### Aim of the task
Every line of the listing that holds the word "transports" should be returned.

### Task material
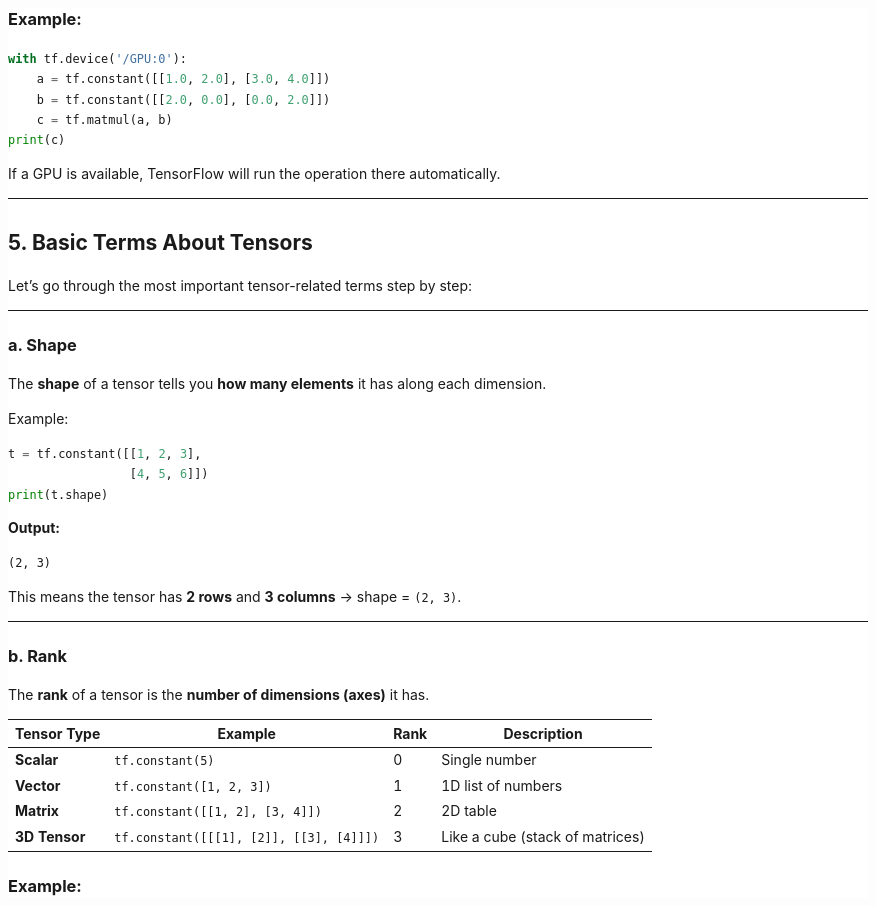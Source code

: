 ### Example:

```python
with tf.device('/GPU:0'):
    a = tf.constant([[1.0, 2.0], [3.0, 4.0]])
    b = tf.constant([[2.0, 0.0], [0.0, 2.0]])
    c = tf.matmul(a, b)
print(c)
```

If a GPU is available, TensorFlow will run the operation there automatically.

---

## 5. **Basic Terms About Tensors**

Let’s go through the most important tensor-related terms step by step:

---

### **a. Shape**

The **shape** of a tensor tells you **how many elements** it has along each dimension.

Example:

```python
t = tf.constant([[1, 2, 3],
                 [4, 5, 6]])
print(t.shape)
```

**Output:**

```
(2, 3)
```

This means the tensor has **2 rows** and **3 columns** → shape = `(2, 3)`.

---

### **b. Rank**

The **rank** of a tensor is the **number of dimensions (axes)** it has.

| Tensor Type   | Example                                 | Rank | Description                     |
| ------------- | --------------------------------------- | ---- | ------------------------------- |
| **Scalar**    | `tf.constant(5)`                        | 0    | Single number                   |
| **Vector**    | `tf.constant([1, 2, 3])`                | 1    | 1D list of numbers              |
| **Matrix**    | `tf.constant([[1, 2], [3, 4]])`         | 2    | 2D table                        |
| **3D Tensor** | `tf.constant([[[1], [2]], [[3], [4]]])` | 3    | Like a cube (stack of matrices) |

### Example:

* * *

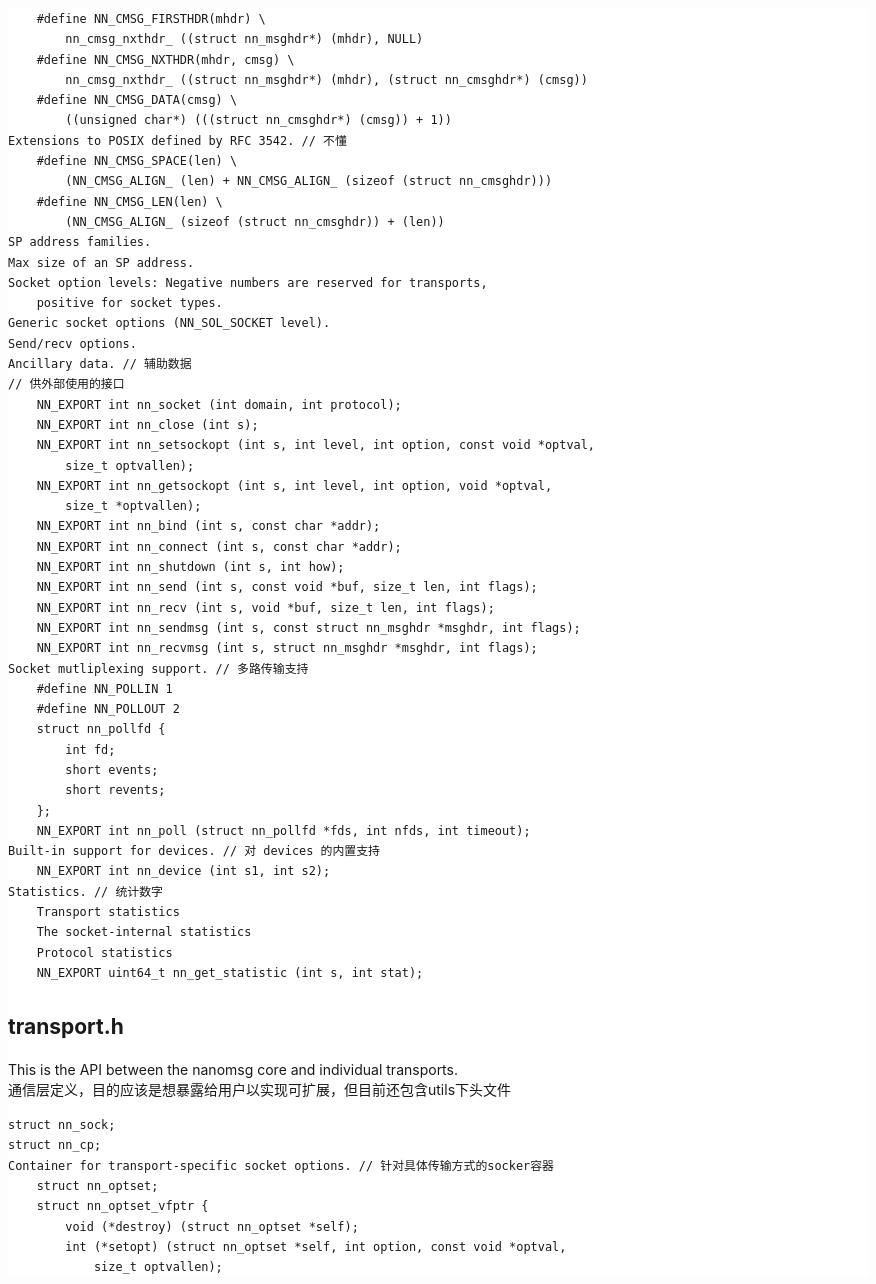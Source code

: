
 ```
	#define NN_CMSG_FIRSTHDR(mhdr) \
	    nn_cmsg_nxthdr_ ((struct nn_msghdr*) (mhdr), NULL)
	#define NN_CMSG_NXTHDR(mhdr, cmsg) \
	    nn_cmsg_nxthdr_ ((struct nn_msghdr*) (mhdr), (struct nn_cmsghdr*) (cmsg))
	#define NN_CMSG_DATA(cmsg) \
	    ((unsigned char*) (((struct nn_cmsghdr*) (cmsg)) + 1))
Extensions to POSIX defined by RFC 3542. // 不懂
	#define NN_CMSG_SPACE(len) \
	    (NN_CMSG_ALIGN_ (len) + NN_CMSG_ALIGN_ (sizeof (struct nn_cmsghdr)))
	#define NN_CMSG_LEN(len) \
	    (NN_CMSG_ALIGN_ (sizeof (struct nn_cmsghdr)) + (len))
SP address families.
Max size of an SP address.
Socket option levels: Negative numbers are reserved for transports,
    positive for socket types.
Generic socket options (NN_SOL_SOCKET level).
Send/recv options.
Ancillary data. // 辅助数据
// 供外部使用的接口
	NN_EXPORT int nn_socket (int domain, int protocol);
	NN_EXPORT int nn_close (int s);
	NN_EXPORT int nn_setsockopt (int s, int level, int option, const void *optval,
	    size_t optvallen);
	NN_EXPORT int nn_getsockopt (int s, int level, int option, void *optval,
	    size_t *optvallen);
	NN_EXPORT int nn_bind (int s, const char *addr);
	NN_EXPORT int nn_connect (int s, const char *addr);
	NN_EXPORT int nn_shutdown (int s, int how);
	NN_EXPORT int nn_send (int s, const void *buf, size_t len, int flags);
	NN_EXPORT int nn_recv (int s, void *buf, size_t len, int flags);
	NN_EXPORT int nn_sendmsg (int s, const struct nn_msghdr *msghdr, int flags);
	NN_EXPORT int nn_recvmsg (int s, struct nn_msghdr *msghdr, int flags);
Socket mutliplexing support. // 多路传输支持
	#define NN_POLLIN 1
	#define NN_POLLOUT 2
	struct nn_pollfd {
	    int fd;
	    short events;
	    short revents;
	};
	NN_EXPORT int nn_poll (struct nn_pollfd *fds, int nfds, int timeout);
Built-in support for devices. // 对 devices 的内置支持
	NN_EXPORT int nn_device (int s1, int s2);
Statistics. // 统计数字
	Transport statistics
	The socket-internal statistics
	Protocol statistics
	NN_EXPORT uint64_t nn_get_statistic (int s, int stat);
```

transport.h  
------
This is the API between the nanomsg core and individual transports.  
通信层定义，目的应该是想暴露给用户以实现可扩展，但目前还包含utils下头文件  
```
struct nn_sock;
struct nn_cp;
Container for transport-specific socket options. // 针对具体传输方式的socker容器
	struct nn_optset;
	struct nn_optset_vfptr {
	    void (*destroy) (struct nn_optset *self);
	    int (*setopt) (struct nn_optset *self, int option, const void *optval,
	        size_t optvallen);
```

--

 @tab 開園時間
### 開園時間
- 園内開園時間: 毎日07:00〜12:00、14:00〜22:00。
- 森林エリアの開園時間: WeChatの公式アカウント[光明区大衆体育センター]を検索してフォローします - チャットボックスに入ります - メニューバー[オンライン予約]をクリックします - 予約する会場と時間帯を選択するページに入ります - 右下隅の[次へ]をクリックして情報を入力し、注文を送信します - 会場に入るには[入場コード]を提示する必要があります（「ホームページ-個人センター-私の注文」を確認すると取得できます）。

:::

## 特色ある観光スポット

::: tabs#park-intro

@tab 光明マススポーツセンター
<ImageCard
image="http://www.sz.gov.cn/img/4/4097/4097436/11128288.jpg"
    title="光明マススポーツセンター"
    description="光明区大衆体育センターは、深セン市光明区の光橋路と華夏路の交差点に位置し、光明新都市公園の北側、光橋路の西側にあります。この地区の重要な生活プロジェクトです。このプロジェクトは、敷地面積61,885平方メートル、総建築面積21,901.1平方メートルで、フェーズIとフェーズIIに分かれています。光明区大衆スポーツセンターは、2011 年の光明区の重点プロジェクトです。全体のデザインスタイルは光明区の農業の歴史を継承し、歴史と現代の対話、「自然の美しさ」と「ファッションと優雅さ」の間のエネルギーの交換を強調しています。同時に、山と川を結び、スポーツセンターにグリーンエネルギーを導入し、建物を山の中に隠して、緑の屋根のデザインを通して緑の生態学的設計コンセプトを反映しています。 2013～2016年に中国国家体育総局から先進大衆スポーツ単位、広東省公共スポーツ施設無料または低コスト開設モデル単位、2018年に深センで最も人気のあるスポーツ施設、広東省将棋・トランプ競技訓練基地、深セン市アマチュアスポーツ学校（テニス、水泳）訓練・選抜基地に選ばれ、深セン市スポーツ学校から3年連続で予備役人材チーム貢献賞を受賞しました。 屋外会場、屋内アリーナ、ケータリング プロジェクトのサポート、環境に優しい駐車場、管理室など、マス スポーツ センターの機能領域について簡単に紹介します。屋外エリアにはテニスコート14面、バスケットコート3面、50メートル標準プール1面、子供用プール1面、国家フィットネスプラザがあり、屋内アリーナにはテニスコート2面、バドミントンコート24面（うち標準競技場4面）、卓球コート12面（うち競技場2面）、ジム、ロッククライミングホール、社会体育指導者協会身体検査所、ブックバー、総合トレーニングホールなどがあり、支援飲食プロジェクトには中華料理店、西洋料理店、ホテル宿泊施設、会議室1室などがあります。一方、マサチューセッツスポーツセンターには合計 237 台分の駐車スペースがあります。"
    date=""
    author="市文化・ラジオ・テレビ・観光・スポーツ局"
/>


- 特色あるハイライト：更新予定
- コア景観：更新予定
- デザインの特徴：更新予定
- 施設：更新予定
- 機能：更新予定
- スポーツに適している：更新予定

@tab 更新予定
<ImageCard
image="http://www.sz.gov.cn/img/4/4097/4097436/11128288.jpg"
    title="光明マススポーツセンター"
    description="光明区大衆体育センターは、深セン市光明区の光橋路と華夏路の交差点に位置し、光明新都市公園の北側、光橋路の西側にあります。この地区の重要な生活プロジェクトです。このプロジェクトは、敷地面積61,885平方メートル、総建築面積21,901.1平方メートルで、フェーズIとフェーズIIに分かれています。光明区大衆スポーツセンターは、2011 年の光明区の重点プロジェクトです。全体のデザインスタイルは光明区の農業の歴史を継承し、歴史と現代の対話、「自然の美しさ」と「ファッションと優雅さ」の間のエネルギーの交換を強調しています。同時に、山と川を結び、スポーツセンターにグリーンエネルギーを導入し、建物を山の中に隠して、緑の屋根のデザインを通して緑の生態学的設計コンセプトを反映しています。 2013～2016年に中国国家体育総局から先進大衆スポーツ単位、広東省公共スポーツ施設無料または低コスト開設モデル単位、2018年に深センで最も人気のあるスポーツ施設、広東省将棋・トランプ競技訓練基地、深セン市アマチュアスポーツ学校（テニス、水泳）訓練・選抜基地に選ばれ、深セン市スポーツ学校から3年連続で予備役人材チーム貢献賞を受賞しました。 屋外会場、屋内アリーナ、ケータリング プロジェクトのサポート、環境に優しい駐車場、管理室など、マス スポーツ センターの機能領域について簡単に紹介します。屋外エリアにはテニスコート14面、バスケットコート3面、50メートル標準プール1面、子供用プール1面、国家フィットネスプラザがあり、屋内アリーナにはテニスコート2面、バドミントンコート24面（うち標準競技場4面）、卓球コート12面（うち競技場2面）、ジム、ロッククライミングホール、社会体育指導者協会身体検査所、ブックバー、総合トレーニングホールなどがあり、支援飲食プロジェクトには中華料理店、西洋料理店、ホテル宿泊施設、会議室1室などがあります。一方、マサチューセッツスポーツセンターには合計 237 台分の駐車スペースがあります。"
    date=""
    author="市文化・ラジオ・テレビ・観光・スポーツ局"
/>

### Response to this exercise
Socket option levels: Negative numbers are reserved for transports,
This is the API between the nanomsg core and individual transports.  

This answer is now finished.